A disgruntled businessman drove an SUV packed with gas cylinders at a commemoration service crowd where the New Zealand Prime Minister had been speaking yesterday.
The man was said to hold a grudge against the New Zealand Government after a business deal went sour, and had emblazoned his vehicle with images of John Key and Adolf Hitler.
The Prime Minister had already left the service, and says he does not know whether the man was trying to harm him.
It is understood nobody was injured. The Korean man veered into a parked truck, missing the crowd at the Seoul National War Memorial. The attack took place about 200m from where Key had addressed about 5,000 people commemorating the Korean War ceasefire 60 years ago.
Police quickly arrested the man and he was last night in custody.
Asked whether the man was trying to hurt him, Key said he couldn't answer that question, "because it simply all happened away from me".
"I wasn't even aware of it," he added.
New Zealand eyewitnesses report seeing security personnel at the tightly guarded event attempting to break into the 4WD vehicle after gas cylinders were spotted inside.
"All we saw was this jeep just try to approach the crowd at the back and try and crash into the crowd but all it crashed into was the back of a truck," a member of the New Zealand veterans and military group attending the commemorations said.
The man and another member of the group who saw the incident said the van displayed images of Hitler giving a Nazi salute, and Key with his finger across his lips.
They saw security staff frantically breaking the windows of the vehicle with a fire extinguisher to reach what appeared to be gas cylinders inside.
Key later told reporters the driver appeared to be a property investor "who somehow had a business transaction in New Zealand that's gone wrong".
"He's been disgruntled about that. Somehow along the line, he's linked that back to saying all roads lead back to the Government ... I don't think there's any real link there."
The man had staged a peaceful, week-long "silent protest" outside the New Zealand embassy about a month ago.

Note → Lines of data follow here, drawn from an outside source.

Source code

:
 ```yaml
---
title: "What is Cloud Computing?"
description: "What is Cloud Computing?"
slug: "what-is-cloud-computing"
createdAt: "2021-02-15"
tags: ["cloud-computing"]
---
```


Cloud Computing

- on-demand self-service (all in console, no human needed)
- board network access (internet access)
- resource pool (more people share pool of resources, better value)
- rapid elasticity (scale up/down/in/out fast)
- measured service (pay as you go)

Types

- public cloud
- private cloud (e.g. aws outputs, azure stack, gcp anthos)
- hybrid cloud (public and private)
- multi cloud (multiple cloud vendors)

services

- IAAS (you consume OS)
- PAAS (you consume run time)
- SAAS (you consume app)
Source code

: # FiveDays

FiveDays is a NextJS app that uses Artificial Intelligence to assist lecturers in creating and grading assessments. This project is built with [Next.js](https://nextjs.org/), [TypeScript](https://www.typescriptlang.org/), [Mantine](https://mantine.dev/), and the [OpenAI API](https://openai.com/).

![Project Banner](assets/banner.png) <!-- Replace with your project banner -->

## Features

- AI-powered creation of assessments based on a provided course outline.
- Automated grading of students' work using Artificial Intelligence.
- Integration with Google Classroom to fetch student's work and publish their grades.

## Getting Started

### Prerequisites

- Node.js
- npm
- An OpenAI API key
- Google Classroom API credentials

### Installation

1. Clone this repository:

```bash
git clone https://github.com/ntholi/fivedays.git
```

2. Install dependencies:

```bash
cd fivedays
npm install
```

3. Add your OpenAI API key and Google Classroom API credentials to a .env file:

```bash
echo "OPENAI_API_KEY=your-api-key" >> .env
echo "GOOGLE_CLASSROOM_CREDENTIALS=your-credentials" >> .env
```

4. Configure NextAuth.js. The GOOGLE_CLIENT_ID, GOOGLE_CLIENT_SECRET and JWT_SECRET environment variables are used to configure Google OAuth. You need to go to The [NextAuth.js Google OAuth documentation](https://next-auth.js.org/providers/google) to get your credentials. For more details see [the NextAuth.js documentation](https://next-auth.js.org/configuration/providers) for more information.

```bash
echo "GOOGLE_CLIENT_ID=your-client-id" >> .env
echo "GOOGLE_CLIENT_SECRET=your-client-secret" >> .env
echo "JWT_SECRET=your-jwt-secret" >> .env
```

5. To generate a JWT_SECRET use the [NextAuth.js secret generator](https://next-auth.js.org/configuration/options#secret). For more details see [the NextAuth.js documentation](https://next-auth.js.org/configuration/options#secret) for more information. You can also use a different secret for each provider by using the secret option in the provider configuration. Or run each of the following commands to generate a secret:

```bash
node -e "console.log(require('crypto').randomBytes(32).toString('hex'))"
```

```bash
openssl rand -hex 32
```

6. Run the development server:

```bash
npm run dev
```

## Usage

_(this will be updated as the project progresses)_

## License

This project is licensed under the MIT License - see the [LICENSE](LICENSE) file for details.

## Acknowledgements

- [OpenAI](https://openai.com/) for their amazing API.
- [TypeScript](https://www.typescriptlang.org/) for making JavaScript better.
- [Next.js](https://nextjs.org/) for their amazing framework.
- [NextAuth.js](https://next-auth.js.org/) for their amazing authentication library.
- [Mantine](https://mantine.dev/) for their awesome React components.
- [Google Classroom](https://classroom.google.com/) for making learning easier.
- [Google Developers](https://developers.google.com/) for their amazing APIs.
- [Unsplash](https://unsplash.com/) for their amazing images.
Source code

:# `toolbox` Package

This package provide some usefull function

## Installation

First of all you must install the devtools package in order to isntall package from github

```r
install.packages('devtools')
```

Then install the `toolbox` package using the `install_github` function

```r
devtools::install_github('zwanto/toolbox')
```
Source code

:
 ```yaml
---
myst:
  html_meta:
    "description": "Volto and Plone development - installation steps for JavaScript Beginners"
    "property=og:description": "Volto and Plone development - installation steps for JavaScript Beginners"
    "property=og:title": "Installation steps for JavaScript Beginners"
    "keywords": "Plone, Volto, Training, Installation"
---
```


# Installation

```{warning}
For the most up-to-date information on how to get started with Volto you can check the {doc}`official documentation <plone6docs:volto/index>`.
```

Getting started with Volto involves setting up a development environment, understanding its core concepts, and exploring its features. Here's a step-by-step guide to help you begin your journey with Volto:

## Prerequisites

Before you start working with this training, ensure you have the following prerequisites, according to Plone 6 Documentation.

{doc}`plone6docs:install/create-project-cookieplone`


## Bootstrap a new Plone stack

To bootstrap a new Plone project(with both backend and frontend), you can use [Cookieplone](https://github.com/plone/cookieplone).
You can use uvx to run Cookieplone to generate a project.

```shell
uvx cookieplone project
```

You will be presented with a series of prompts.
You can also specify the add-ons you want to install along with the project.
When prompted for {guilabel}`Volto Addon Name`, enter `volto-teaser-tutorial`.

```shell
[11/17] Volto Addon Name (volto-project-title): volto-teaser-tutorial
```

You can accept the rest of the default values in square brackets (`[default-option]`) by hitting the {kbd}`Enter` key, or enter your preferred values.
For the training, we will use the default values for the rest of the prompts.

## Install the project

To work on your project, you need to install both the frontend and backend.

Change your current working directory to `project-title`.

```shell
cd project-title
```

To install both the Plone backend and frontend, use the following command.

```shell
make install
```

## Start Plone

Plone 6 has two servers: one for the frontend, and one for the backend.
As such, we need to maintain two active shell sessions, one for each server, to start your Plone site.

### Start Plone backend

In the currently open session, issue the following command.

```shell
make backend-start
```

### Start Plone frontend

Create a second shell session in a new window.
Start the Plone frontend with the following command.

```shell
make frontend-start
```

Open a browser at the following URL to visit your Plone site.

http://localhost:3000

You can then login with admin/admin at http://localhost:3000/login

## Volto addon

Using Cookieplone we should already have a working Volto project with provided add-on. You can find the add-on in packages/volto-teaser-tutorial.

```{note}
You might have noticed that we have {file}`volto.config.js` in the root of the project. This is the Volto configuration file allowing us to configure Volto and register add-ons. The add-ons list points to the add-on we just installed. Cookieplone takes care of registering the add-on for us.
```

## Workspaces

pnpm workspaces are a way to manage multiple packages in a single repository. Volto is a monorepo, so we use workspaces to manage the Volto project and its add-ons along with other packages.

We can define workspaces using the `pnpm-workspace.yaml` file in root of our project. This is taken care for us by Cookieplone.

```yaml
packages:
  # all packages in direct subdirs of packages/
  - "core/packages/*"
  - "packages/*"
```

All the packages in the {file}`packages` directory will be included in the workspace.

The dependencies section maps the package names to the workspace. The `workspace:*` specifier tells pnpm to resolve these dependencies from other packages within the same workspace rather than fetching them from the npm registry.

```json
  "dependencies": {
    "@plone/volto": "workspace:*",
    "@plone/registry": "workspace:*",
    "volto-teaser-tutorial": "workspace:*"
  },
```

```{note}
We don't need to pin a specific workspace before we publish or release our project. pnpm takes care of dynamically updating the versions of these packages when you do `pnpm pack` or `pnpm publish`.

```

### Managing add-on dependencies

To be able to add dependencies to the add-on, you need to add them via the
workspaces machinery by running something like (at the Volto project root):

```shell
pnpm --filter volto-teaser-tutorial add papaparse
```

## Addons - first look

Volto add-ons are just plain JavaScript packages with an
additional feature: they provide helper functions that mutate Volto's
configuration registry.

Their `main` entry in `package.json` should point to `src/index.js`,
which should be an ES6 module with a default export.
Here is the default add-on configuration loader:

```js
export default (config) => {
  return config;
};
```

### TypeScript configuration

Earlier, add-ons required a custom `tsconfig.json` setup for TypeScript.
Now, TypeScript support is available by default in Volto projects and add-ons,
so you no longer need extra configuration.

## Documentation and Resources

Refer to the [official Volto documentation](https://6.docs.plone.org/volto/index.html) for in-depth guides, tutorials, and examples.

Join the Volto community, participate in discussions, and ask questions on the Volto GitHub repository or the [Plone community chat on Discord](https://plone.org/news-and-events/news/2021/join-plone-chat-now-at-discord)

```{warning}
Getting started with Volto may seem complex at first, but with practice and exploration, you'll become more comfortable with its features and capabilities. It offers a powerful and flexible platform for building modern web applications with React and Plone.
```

Key and an official entourage including about 30 New Zealand Korean War veterans are due to visit the graves of New Zealand war dead in the southern city of Busan later today.
Tensions on the Korean Peninsula remain high, amid North Korean weapons-testing and posturing about its nuclear programme.
Defence Force chief Lieutenant-General Rhys Jones told TV3 last night that he believed New Zealand would go to South Korea's aid if it was needed - prompting surprise, given that the Government had backed away from such a strong position before.
"If South Korea is threatened again, I think we'd send forces there," Jones said.
"South Korea is important to us so, if their nation's threatened, yeah, it would be seriously considered by the Government for sure."